The rehearsal room mood soon changes though when director Michael Longhurst (who will be going straight into directing Rafe Spall in Constellations for the Royal Court after this workshop) invites the company to watch Swansea Love Story – a grim depiction of the life of heroin addicts. ‘That is the saddest, bleakest thing I’ve ever seen’ says one performer.
Lunch was dominated by a discussion of the art of the understudy. Alex regaled us of tales of ‘going on’ at 25 minutes notice in the recent West End production of Measure for Measure ( a performance which was prefaced by Catherine Tate announcing the change and introducing him as – potentially – the next Catherine Zeta Jones!). Joe talked of the weirdness of understudying Mercutio when your playing Tybalt – finding yourself sword fighting your ‘own’ character when you go on.
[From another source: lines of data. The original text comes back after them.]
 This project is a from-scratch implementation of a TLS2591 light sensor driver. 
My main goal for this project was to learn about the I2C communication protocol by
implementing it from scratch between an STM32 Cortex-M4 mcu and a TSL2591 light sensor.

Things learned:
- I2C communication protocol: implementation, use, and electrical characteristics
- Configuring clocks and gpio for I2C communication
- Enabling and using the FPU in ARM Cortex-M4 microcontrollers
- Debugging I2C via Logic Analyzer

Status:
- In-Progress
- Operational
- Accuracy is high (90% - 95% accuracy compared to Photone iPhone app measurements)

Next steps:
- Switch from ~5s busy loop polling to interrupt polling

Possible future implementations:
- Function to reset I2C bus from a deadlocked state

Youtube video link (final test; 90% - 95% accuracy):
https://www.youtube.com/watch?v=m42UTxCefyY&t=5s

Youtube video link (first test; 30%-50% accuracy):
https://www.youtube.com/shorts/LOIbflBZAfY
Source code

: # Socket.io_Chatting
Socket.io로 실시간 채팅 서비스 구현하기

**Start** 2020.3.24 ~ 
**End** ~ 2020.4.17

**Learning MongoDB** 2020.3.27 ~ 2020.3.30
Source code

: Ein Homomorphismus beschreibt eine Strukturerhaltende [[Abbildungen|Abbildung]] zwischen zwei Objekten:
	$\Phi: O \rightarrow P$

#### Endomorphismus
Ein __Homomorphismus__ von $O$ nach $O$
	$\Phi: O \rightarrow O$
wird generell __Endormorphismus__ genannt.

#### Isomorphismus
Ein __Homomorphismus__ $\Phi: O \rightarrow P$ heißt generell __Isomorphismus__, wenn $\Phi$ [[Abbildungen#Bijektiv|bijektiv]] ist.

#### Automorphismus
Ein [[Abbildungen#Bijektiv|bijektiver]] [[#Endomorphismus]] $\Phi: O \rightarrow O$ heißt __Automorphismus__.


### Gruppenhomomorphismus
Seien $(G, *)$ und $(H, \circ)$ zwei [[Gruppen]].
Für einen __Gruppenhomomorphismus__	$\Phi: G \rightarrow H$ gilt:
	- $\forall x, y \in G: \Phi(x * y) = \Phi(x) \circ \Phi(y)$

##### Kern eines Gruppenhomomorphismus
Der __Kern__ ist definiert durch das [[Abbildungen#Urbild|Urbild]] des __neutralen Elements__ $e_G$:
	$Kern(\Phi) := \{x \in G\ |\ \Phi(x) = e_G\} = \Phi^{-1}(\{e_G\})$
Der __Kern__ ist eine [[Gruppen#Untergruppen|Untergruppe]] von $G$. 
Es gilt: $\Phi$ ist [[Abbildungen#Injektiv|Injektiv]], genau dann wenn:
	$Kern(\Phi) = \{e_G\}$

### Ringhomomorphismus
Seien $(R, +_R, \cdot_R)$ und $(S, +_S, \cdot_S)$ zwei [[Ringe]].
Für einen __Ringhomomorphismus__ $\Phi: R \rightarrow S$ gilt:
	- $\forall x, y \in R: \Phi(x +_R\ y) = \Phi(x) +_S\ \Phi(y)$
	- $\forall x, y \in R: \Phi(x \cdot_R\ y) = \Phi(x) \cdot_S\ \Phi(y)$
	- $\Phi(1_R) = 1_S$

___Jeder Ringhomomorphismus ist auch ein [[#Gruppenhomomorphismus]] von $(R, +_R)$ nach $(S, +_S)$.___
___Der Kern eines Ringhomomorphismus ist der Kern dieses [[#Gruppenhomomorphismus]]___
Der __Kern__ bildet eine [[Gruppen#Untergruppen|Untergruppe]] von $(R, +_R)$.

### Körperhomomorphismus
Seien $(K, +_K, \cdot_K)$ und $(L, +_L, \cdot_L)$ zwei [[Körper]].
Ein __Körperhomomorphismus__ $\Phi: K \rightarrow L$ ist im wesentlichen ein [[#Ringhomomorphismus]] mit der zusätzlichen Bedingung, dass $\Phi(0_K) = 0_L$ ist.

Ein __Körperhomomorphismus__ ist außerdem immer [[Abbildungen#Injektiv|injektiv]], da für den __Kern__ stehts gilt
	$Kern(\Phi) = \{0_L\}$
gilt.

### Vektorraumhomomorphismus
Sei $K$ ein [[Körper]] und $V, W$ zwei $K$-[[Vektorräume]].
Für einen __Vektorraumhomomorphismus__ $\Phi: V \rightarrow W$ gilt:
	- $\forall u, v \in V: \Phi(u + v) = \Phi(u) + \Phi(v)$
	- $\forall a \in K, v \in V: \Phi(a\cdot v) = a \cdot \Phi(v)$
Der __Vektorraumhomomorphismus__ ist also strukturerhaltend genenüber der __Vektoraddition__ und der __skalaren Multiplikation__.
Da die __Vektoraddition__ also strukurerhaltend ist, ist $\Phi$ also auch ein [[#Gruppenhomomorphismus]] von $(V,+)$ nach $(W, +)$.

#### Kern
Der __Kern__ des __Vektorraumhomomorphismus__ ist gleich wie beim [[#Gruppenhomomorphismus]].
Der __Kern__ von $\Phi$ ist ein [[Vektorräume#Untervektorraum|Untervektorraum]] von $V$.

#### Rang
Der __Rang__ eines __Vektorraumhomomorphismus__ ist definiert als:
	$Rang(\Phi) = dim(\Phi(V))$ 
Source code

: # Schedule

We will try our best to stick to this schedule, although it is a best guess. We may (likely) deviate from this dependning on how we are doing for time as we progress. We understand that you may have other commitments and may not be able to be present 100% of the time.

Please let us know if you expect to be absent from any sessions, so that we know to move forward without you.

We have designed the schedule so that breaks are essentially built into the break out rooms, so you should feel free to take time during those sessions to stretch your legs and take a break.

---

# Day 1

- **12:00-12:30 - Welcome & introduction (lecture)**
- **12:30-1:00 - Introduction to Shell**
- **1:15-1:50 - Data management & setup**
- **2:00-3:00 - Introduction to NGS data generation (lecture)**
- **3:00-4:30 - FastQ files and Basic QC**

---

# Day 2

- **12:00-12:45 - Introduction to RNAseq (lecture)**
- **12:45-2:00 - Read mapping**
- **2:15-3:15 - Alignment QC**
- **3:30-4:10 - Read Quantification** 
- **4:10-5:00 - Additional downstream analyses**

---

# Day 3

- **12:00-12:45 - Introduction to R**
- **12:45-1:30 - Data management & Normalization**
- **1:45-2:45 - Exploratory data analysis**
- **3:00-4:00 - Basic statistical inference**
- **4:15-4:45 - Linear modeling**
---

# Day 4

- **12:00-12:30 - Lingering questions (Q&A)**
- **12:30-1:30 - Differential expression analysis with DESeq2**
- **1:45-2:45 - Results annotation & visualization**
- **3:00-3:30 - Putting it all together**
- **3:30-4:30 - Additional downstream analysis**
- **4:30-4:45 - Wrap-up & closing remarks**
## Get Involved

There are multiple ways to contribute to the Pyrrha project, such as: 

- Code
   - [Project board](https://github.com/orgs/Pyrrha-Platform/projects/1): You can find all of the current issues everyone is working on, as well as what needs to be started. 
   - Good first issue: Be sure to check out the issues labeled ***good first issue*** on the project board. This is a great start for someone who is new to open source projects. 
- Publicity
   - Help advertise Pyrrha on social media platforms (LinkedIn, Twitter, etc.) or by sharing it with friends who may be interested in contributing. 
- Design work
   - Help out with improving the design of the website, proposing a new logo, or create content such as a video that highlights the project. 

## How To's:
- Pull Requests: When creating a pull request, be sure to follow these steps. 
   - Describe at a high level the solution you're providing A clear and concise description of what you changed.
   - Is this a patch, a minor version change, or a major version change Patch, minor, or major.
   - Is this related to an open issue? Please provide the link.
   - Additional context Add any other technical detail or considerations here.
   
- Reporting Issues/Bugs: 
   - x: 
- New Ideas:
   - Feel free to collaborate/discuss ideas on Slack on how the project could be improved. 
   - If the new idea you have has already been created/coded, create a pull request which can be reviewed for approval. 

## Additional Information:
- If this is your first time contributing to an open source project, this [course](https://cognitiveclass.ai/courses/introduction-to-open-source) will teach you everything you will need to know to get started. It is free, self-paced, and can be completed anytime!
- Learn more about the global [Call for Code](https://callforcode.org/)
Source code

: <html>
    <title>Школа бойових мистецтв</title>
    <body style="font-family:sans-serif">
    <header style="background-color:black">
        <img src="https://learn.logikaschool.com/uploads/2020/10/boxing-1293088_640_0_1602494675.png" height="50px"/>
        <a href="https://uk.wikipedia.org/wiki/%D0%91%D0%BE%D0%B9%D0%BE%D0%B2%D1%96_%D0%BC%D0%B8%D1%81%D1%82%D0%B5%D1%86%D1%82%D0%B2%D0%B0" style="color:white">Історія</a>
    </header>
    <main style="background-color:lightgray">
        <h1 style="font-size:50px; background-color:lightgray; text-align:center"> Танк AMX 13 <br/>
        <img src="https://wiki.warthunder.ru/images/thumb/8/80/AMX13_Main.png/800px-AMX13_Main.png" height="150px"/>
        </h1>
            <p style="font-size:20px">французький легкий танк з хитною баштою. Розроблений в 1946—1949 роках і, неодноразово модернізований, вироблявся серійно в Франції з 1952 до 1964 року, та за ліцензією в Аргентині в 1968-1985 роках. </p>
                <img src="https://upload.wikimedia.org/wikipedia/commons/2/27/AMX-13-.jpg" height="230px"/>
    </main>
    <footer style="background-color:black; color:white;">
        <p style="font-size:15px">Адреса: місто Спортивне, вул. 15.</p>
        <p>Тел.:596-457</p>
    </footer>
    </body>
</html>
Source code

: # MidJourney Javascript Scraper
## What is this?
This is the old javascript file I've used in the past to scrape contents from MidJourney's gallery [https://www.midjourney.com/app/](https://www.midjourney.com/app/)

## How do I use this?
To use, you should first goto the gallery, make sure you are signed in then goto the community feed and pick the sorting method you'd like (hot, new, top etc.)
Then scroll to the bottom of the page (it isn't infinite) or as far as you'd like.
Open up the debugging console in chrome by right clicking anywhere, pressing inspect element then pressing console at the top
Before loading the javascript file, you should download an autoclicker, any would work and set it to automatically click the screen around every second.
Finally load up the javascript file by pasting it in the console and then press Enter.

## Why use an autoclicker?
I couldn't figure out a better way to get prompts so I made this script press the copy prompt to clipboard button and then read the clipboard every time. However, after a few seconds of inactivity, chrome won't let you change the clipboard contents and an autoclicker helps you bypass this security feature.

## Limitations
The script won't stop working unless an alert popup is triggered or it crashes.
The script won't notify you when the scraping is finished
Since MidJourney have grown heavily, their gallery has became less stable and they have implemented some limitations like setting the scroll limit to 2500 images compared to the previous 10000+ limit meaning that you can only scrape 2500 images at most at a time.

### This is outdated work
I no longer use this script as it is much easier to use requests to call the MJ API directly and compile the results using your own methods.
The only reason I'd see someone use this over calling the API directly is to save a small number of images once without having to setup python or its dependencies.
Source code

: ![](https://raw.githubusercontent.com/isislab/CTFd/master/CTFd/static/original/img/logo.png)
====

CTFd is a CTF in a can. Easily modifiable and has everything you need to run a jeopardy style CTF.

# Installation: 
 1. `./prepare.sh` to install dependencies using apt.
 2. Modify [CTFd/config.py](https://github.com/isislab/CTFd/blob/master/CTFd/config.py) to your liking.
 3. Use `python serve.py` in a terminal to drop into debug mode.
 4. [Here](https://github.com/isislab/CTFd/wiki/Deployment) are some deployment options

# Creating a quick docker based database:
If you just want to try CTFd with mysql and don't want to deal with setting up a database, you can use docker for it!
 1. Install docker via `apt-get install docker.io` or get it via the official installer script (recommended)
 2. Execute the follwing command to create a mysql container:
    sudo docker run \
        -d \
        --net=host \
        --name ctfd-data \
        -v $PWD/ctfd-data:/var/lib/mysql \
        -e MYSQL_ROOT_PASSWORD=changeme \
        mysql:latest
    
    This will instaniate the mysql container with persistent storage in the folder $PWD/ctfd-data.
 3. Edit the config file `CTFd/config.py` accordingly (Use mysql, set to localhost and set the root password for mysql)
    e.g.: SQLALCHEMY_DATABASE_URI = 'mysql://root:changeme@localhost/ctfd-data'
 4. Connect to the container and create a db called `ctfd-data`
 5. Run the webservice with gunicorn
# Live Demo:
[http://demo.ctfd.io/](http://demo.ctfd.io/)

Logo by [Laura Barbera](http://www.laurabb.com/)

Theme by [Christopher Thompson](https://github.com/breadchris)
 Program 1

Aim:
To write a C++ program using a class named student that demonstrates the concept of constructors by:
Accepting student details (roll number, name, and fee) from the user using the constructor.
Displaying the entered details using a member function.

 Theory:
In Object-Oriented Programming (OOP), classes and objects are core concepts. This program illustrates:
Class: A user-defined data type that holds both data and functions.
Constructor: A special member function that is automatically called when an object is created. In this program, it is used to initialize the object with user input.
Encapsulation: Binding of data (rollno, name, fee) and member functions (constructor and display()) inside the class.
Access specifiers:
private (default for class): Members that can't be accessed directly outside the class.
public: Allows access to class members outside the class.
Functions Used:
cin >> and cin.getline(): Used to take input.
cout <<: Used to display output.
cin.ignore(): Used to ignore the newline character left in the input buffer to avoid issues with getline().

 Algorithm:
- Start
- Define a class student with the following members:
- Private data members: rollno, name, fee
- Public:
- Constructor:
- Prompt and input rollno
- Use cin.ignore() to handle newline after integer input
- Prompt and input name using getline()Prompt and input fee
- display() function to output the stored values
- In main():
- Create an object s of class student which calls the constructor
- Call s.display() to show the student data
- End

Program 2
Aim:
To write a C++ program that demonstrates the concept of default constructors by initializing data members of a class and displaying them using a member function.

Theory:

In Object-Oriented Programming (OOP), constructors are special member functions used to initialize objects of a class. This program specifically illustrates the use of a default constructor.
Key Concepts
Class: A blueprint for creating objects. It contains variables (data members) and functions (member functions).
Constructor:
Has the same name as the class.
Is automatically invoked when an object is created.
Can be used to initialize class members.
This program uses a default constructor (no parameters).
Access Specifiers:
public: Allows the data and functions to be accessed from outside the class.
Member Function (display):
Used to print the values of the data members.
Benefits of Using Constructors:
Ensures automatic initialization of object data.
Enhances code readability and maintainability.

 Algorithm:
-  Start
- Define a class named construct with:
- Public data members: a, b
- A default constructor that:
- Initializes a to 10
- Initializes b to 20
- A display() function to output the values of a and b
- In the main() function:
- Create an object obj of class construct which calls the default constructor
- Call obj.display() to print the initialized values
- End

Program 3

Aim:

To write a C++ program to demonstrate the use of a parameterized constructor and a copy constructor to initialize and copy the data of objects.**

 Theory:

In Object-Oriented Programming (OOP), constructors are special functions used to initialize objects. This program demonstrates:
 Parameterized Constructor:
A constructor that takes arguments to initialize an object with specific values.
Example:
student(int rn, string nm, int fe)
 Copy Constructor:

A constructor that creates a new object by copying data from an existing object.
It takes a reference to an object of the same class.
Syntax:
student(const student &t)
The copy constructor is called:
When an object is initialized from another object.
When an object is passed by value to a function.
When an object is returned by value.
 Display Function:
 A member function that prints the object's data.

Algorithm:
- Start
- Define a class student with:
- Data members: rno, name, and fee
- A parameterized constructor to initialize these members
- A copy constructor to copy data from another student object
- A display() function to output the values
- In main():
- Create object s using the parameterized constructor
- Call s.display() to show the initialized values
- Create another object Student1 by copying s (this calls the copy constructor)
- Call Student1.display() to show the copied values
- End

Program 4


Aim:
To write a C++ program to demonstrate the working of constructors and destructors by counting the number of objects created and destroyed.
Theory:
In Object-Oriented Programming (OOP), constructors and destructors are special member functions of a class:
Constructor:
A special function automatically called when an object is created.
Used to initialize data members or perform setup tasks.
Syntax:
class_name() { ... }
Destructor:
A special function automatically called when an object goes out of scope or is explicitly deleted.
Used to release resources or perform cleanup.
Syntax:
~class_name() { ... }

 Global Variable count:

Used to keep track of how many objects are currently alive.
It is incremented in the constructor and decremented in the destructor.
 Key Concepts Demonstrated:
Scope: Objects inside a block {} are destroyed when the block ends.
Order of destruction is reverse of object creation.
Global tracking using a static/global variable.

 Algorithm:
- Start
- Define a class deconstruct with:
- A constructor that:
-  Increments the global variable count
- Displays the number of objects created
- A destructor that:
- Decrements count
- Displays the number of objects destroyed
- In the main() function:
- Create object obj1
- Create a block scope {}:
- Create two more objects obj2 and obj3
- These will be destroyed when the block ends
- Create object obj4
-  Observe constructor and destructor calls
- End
After lunch the process of dissecting the text really begins. Who is the onstage musician played by Arthur Darvill (and whose also writing the music) and why is he wearing animal slippers. How and when did Stig die? Who went clean when?. When was the world cup in Japan? Tiny detail building up gradually to create a compelling back story. It’s a reminder that theatre is a truly collaborative art – as the company – rather than just Joel – took responsibility for finding the answers.
The day ends with a brief meeting about ‘what happens next’ for what has already been described as Joel’s ‘funny crazy druggie beautiful new play’. It seems slightly strange – at this early, fragile stage to be talking about what the play will do in its mature life – but that’s the reality of this business. And the strength of Joel’s text makes it much easier to plan the future for this enfant terrible.